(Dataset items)
----
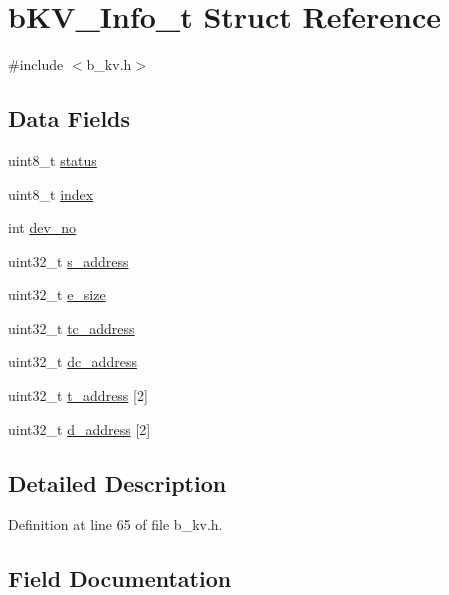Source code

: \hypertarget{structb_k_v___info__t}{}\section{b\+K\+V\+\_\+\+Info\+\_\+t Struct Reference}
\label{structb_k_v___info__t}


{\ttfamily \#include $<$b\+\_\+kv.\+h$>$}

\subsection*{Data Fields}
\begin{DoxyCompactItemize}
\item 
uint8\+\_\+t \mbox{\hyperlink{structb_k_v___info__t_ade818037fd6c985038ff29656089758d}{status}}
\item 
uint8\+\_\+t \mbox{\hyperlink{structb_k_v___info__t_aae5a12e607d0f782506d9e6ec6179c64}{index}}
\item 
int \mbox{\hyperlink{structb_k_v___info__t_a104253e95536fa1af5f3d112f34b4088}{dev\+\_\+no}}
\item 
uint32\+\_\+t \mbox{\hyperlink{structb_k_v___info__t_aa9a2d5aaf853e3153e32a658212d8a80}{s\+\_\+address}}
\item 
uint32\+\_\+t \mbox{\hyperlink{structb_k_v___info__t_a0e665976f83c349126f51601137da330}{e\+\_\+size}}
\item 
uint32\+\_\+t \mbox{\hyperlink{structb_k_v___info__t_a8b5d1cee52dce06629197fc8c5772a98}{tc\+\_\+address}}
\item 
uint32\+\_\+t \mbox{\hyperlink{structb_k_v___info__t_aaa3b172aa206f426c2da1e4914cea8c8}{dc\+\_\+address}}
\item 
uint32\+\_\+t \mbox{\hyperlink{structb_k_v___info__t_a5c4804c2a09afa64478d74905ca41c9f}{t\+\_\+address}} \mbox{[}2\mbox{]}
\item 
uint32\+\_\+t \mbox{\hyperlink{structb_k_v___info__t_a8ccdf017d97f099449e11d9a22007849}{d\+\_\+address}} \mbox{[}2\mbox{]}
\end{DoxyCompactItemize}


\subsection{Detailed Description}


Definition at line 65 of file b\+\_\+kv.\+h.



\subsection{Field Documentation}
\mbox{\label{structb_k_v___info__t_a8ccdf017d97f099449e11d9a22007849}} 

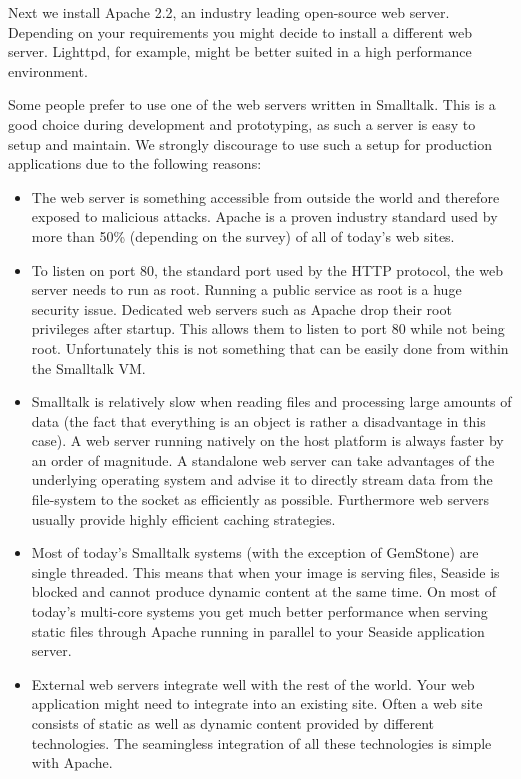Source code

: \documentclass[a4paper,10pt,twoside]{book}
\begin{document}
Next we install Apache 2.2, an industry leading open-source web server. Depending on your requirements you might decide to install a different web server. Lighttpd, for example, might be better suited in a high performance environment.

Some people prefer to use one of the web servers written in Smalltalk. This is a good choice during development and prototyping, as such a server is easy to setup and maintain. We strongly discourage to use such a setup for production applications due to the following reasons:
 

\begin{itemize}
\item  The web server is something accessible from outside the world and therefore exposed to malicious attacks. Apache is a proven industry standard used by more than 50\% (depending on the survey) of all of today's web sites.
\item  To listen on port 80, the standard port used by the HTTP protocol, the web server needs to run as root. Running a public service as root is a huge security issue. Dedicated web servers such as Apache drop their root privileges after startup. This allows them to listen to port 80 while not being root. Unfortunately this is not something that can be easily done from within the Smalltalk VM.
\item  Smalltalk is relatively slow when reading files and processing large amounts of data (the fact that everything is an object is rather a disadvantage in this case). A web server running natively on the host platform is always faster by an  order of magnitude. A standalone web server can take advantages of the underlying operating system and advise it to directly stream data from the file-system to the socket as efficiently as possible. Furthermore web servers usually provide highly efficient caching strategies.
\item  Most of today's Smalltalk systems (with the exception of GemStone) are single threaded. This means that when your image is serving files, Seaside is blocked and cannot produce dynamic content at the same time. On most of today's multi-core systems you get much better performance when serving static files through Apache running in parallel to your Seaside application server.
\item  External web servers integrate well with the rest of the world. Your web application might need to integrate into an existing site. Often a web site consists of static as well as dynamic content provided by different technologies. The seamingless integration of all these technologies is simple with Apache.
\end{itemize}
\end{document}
----
Copy out each line of the entries where the word "files" is found.

\item  Smalltalk is relatively slow when reading files and processing large amounts of data (the fact that everything is an object is rather a disadvantage in this case). A web server running natively on the host platform is always faster by an  order of magnitude. A standalone web server can take advantages of the underlying operating system and advise it to directly stream data from the file-system to the socket as efficiently as possible. Furthermore web servers usually provide highly efficient caching strategies.
\item  Most of today's Smalltalk systems (with the exception of GemStone) are single threaded. This means that when your image is serving files, Seaside is blocked and cannot produce dynamic content at the same time. On most of today's multi-core systems you get much better performance when serving static files through Apache running in parallel to your Seaside application server.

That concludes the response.